#### Data for review
........
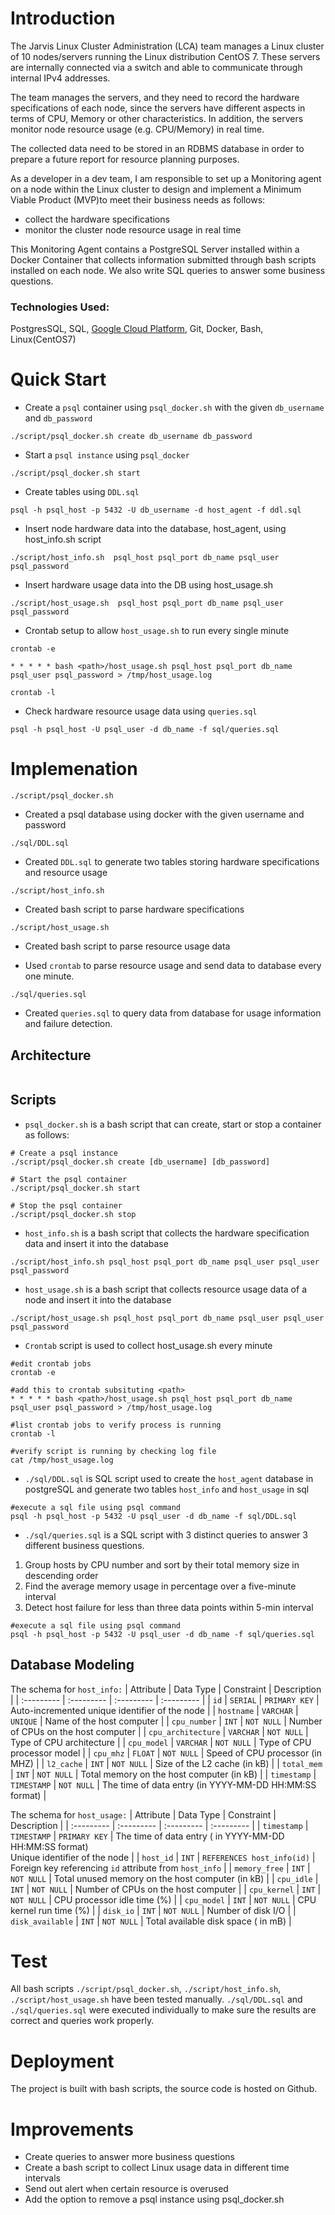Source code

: # Introduction
The Jarvis Linux Cluster Administration (LCA) team manages a Linux cluster of 10 nodes/servers running the Linux distribution CentOS 7. These servers are internally connected via a switch and able to communicate through internal IPv4 addresses.

The team manages the servers, and they need to record the hardware specifications of each node, since
the servers have different aspects in terms of CPU, Memory or other characteristics. In addition, the servers monitor node resource usage (e.g. CPU/Memory) in real time.

The collected data need to be stored in an RDBMS database in order to prepare a future report for resource planning purposes.

As a developer in a dev team, I am responsible to set up a Monitoring agent on a node within the
Linux cluster to design and implement a Minimum Viable Product (MVP)to meet their business needs as follows:
- collect the hardware specifications
- monitor the cluster node resource usage in real time

This Monitoring Agent contains a PostgreSQL Server installed within a Docker Container that collects information submitted through bash scripts installed on each node. We also write SQL queries to answer some business questions.


### Technologies Used: 
PostgresSQL, SQL, [Google Cloud Platform](https://console.cloud.google.com/), Git, Docker, Bash, Linux(CentOS7)

# Quick Start

- Create a `psql` container using `psql_docker.sh` with the given `db_username` and `db_password`
  
`./script/psql_docker.sh create db_username db_password`
- Start a `psql instance` using `psql_docker`

`./script/psql_docker.sh start`
- Create tables using `DDL.sql`

`psql -h psql_host -p 5432 -U db_username -d host_agent -f ddl.sql`
- Insert node hardware data into the database, host_agent, using host_info.sh script
  
`./script/host_info.sh  psql_host psql_port db_name psql_user psql_password`
- Insert hardware usage data into the DB using host_usage.sh
  
`./script/host_usage.sh  psql_host psql_port db_name psql_user psql_password`
- Crontab setup to allow `host_usage.sh` to run every single minute
 
`crontab -e`

`* * * * * bash <path>/host_usage.sh psql_host psql_port db_name psql_user psql_password > /tmp/host_usage.log`

`crontab -l`

- Check hardware resource usage data using `queries.sql`
  
`psql -h psql_host -U psql_user -d db_name -f sql/queries.sql`

# Implemenation
`./script/psql_docker.sh`

- Created a psql database using docker with the given username and password

`./sql/DDL.sql`

- Created `DDL.sql` to generate two tables storing hardware specifications and resource usage

`./script/host_info.sh`
- Created bash script to parse hardware specifications

`./script/host_usage.sh`
- Created bash script to parse resource usage data

- Used `crontab` to parse resource usage and send data to database every one minute.

`./sql/queries.sql`
- Created `queries.sql` to query data from database for usage information and failure detection.

## Architecture
<p align="center">
  <img src="https://github.com/halmasieh/-jarvis_data_eng_HomaAlmasieh/blob/develop/linux_sql/assets/Architecture-linux_sql%20(1).jpg" alt=""/>
</p>

## Scripts
- `psql_docker.sh` is a bash script that can create, start or stop a container as follows:
```
# Create a psql instance
./script/psql_docker.sh create [db_username] [db_password]

# Start the psql container
./script/psql_docker.sh start

# Stop the psql container
./script/psql_docker.sh stop
```
- `host_info.sh` is a bash script that collects the hardware specification data and insert it into the database

`./script/host_info.sh psql_host psql_port db_name psql_user psql_user psql_password`

- `host_usage.sh` is a bash script that collects resource usage data of a node and insert it into the database

`./script/host_usage.sh psql_host psql_port db_name psql_user psql_user psql_password`

- `Crontab` script is used to collect host_usage.sh every minute
```
#edit crontab jobs 
crontab -e 

#add this to crontab subsituting <path>
* * * * * bash <path>/host_usage.sh psql_host psql_port db_name psql_user psql_password > /tmp/host_usage.log
 
#list crontab jobs to verify process is running
crontab -l

#verify script is running by checking log file
cat /tmp/host_usage.log
```
- `./sql/DDL.sql` is SQL script used to create the `host_agent` database in postgreSQL and generate two tables `host_info` and `host_usage` in sql

```
#execute a sql file using psql command
psql -h psql_host -p 5432 -U psql_user -d db_name -f sql/DDL.sql
```
- `./sql/queries.sql` is a SQL script with 3 distinct queries  to answer 3 different business questions.

1. Group hosts by CPU number and sort by their total memory size in descending order
2. Find the average memory usage in percentage over a five-minute interval
3. Detect host failure for less than three data points within 5-min interval

```
#execute a sql file using psql command
psql -h psql_host -p 5432 -U psql_user -d db_name -f sql/queries.sql
```
## Database Modeling
The schema for `host_info:`
| Attribute     | Data Type   | Constraint    | Description                                     |
| :---------    | :--------- | :---------   | :---------                                     |
| `id`          | `SERIAL`    | `PRIMARY KEY` | Auto-incremented unique identifier of the node  |
| `hostname`    | `VARCHAR`   | `UNIQUE`       | Name of the host computer                      |
| `cpu_number`      | `INT`       | `NOT NULL` | Number of CPUs on the host computer            |
| `cpu_architecture` | `VARCHAR`  | `NOT NULL` | Type of CPU architecture                       |
| `cpu_model` | `VARCHAR`  | `NOT NULL` | Type of CPU processor model                           |
| `cpu_mhz`   | `FLOAT`    | `NOT NULL` | Speed of CPU processor (in MHZ)                       |
| `l2_cache`  | `INT`      | `NOT NULL` | Size of the L2 cache (in kB)                          |
| `total_mem` | `INT`      | `NOT NULL` | Total memory on the host computer (in kB)                |
| `timestamp` | `TIMESTAMP`  | `NOT NULL` | The time of data entry (in YYYY-MM-DD HH:MM:SS format) |

The schema for `host_usage:`
| Attribute     | Data Type   | Constraint    | Description                                     |
| :---------    | :--------- | :---------   | :---------                                     |
| `timestamp` | `TIMESTAMP`  | `PRIMARY KEY`  | The time of data entry ( in YYYY-MM-DD HH:MM:SS format) <br /> Unique identifier of the node  |
| `host_id`   | `INT`          | `REFERENCES host_info(id)` | Foreign key referencing `id` attribute from `host_info`  |
| `memory_free`   | `INT`       | `NOT NULL`   | Total unused memory on the host computer (in kB)   |
| `cpu_idle`      | `INT`       | `NOT NULL` | Number of CPUs on the host computer            |
| `cpu_kernel`    | `INT`       | `NOT NULL` | CPU processor idle time (%)                    |
| `cpu_model`     | `INT`       | `NOT NULL` | CPU kernel run time (%)                        |
| `disk_io`       | `INT`       | `NOT NULL` | Number of disk I/O                             |
| `disk_available`  | `INT`     | `NOT NULL` | Total available disk space ( in mB)                |

# Test
All bash scripts `./script/psql_docker.sh`, `./script/host_info.sh`, `./script/host_usage.sh` have been tested manually. `./sql/DDL.sql` and `./sql/queries.sql` were executed individually to make sure the results are correct and queries work properly.

# Deployment
The project is built with bash scripts, the source code is hosted on Github.

# Improvements
- Create queries to answer more business questions
- Create a bash script to collect Linux usage data in different time intervals
- Send out alert when certain resource is overused           
- Add the option to remove a psql instance using psql_docker.sh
........
#### About this exercise
Each line above that has the word "VARCHAR" should be copied.

#### Written answer
| `hostname`    | `VARCHAR`   | `UNIQUE`       | Name of the host computer                      |
| `cpu_architecture` | `VARCHAR`  | `NOT NULL` | Type of CPU architecture                       |
| `cpu_model` | `VARCHAR`  | `NOT NULL` | Type of CPU processor model                           |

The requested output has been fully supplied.